Personal information
- Born: September 20, 1939 Toledo, Ohio, U.S.
- Died: December 18, 2008 (aged 69) Columbia, Missouri, U.S.
- Listed height: 6 ft 1 in (1.85 m)
- Listed weight: 215 lb (98 kg)

Career information
- High school: Libbey (OH)
- College: Nebraska
- NFL draft: 1963 (5th round, 58th overall pick)
- AFL draft: 1963 (12th round, 171st overall pick)

Career history

Playing
- St. Louis Cardinals (1963–1967);

Coaching
- St. Louis Cardinals (1972) Offensive backs coach;

Awards and highlights
- Second-team All-American (1962); First-team All-Big Eight (1961); Second-team All-Big Eight (1962);

Career NFL statistics
- Rushing yards: 544
- Rushing average: 5.8
- Receptions: 13
- Receiving yards: 68
- Total touchdowns: 2
- Stats at Pro Football Reference

= Bill Thornton (American football) =

American football player (1939–2008)

William Albert "Thunder" Thornton (September 20, 1939 – December 18, 2008) was an American football fullback who played college football for the Nebraska Cornhuskers and professional football for the St. Louis Cardinals. After his playing career, Thornton coached at Nebraska, Missouri, and the Cardinals.

==Early life==
A native of Toledo, Ohio, he attended Libbey High School in Toledo, graduating in 1959. Thornton participated in football, basketball, and track at Libbey. Thornton was recruited by numerous colleges, choosing Nebraska over offers from Ohio State and other Big Ten and Mid-American conference schools.

==Playing career==
===College===
Thornton played fullback and linebacker at Nebraska from 1960 to 1962. After his junior season in 1961, the Associated Press named Thornton a first-team Big Eight fullback, as well as an honorable-mention All-American.

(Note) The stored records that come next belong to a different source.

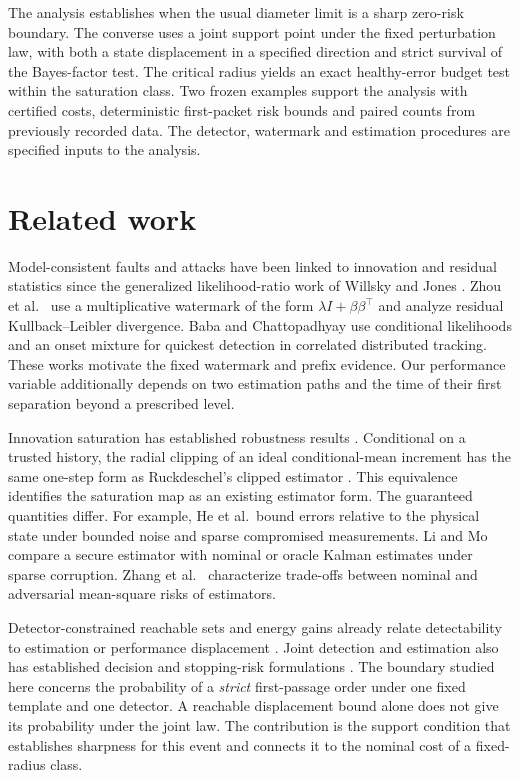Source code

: \documentclass[preprint,11pt]{elsarticle}
\begin{document}
The analysis establishes when the usual diameter limit is a sharp zero-risk boundary. The converse uses a joint support point under the fixed perturbation law, with both a state displacement in a specified direction and strict survival of the Bayes-factor test. The critical radius yields an exact healthy-error budget test within the saturation class. Two frozen examples support the analysis with certified costs, deterministic first-packet risk bounds and paired counts from previously recorded data. The detector, watermark and estimation procedures are specified inputs to the analysis.

\section{Related work}

Model-consistent faults and attacks have been linked to innovation and residual statistics since the generalized likelihood-ratio work of Willsky and Jones \cite{willsky}. Zhou et al.\ \cite{zhou} use a multiplicative watermark of the form \(\lambda I+\beta\beta^\top\) and analyze residual Kullback--Leibler divergence. Baba and Chattopadhyay \cite{baba} use conditional likelihoods and an onset mixture for quickest detection in correlated distributed tracking. These works motivate the fixed watermark and prefix evidence. Our performance variable additionally depends on two estimation paths and the time of their first separation beyond a prescribed level.

Innovation saturation has established robustness results \cite{he}. Conditional on a trusted history, the radial clipping of an ideal conditional-mean increment has the same one-step form as Ruckdeschel's clipped estimator \cite[Theorem 3.2]{ruck}. This equivalence identifies the saturation map as an existing estimator form. The guaranteed quantities differ. For example, He et al.\ bound errors relative to the physical state under bounded noise and sparse compromised measurements. Li and Mo \cite{limo} compare a secure estimator with nominal or oracle Kalman estimates under sparse corruption. Zhang et al.\ \cite{lee} characterize trade-offs between nominal and adversarial mean-square risks of estimators.

Detector-constrained reachable sets and energy gains already relate detectability to estimation or performance displacement \cite{murguia,gallo}. Joint detection and estimation also has established decision and stopping-risk formulations \cite{sihag,yilmaz}. The boundary studied here concerns the probability of a \emph{strict} first-passage order under one fixed template and one detector. A reachable displacement bound alone does not give its probability under the joint law. The contribution is the support condition that establishes sharpness for this event and connects it to the nominal cost of a fixed-radius class.
\end{document}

A pre-season separated shoulder injury shortened Thornton's 1962 senior season. He still served as a co-captain and became an honorable mention All-Big Eight selection. After the season, Thronton played in the East–West Shrine Bowl in San Francisco.

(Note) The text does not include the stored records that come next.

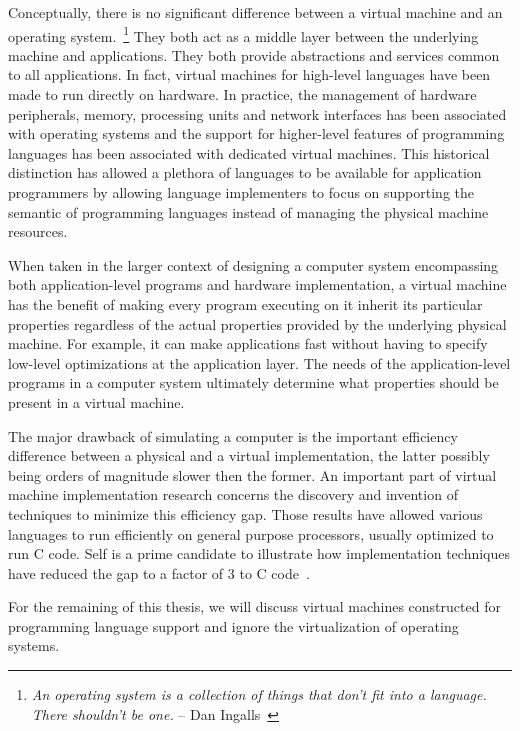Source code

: Conceptually, there is no significant difference between a virtual machine and
an operating system.~\footnote{\textit{An operating system is a collection of
things that don't fit into a language. There shouldn't be one.} -- Dan
Ingalls~\cite{Ingalls1981}} They both act as a middle layer between the
underlying machine and applications. They both provide abstractions and
services common to all applications. In fact, virtual machines for high-level
languages have been made to run directly on hardware. In practice, the
management of hardware peripherals, memory, processing units and network
interfaces has been associated with operating systems and the support for
higher-level features of programming languages has been associated with
dedicated virtual machines. This historical distinction has allowed a plethora
of languages to be available for application programmers by allowing language
implementers to focus on supporting the semantic of programming languages
instead of managing the physical machine resources.

When taken in the larger context of designing a computer system encompassing
both application-level programs and hardware implementation, a virtual machine
has the benefit of making every program executing on it inherit its particular
properties regardless of the actual properties provided by the underlying
physical machine. For example, it can make applications fast without having to
specify low-level optimizations at the application layer. The needs of the
application-level programs in a computer system ultimately determine what
properties should be present in a virtual machine.



The major drawback of simulating a computer is the important efficiency
difference between a physical and a virtual implementation, the latter possibly
being orders of magnitude slower then the former. An important part of virtual
machine implementation research concerns the discovery and invention of
techniques to minimize this efficiency gap. Those results have allowed various
languages to run efficiently on general purpose processors, usually optimized
to run C code. Self is a prime candidate to illustrate how implementation
techniques have reduced the gap to a factor of 3 to C code~\cite{hoezle_self_oo}.

For the remaining of this thesis, we will 
discuss virtual machines constructed for programming language support and
ignore the virtualization of operating systems.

During his senior year Thornton was the first black athlete inducted into the Innocents Society, the University of Nebraska's chancellor's club that honors outstanding seniors for their academic and leadership abilities.

===NFL===
Thornton was drafted by the St. Louis Cardinals with the 58th pick (fifth round) in the 1963 NFL draft. He played for the Cardinals from 1963 to 1965 and in 1967, appearing in 47 games.

==Coaching career==
Thornton was hired as a graduate assistant at Nebraska by head coach Bob Devaney in 1969. The following year, he was promoted and became the first black coach in program history. Thornton coached at Nebraska until early 1972. During his three-year stint, Nebraska won three Big Eight Conference titles and two national championships (1970 and 1971).

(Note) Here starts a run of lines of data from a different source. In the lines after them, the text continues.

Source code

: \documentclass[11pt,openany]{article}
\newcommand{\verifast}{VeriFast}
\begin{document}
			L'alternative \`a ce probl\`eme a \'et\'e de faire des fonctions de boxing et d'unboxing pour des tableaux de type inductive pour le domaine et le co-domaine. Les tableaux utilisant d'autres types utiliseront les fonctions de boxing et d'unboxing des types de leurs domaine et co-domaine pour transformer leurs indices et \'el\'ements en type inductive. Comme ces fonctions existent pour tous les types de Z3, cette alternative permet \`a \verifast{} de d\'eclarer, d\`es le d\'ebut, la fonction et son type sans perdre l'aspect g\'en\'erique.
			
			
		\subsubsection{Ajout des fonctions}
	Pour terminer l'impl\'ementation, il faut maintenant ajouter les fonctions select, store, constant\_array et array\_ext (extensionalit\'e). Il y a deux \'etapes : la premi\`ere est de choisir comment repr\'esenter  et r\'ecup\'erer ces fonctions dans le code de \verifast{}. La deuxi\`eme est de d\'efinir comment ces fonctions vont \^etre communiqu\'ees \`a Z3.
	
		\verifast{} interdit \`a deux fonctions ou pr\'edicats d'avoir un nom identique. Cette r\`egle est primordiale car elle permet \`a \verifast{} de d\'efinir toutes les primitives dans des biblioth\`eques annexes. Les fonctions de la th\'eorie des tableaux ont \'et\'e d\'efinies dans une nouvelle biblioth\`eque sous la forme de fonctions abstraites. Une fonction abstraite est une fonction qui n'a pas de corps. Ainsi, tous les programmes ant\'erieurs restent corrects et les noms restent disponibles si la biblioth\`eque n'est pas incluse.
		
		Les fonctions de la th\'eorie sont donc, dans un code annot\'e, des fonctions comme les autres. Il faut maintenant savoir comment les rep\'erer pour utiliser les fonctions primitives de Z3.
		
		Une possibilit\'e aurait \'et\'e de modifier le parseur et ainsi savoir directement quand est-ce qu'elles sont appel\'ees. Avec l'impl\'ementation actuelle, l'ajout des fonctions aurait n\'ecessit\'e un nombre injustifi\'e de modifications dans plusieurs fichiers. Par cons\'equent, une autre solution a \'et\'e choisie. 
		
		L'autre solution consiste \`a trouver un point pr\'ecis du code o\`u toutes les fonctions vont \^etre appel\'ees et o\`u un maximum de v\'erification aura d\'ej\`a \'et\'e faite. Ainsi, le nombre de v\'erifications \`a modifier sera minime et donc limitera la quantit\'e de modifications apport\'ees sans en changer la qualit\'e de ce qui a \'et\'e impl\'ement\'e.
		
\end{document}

In March 1972, Thornton left Nebraska to coach running backs for the NFL's St. Louis Cardinals. He was the first black coach in franchise history, but resigned after just five months with the team.

Thornton served as the running backs coach at Missouri under head coach Warren Powers from 1978 until 1982. Missouri played in four bowl games during Thornton's tenure.

==Later life==
After retiring from coaching, Thornton worked for 16 years for the State of Missouri. He died in 2008 in Columbia, Missouri, of complications from diabetes.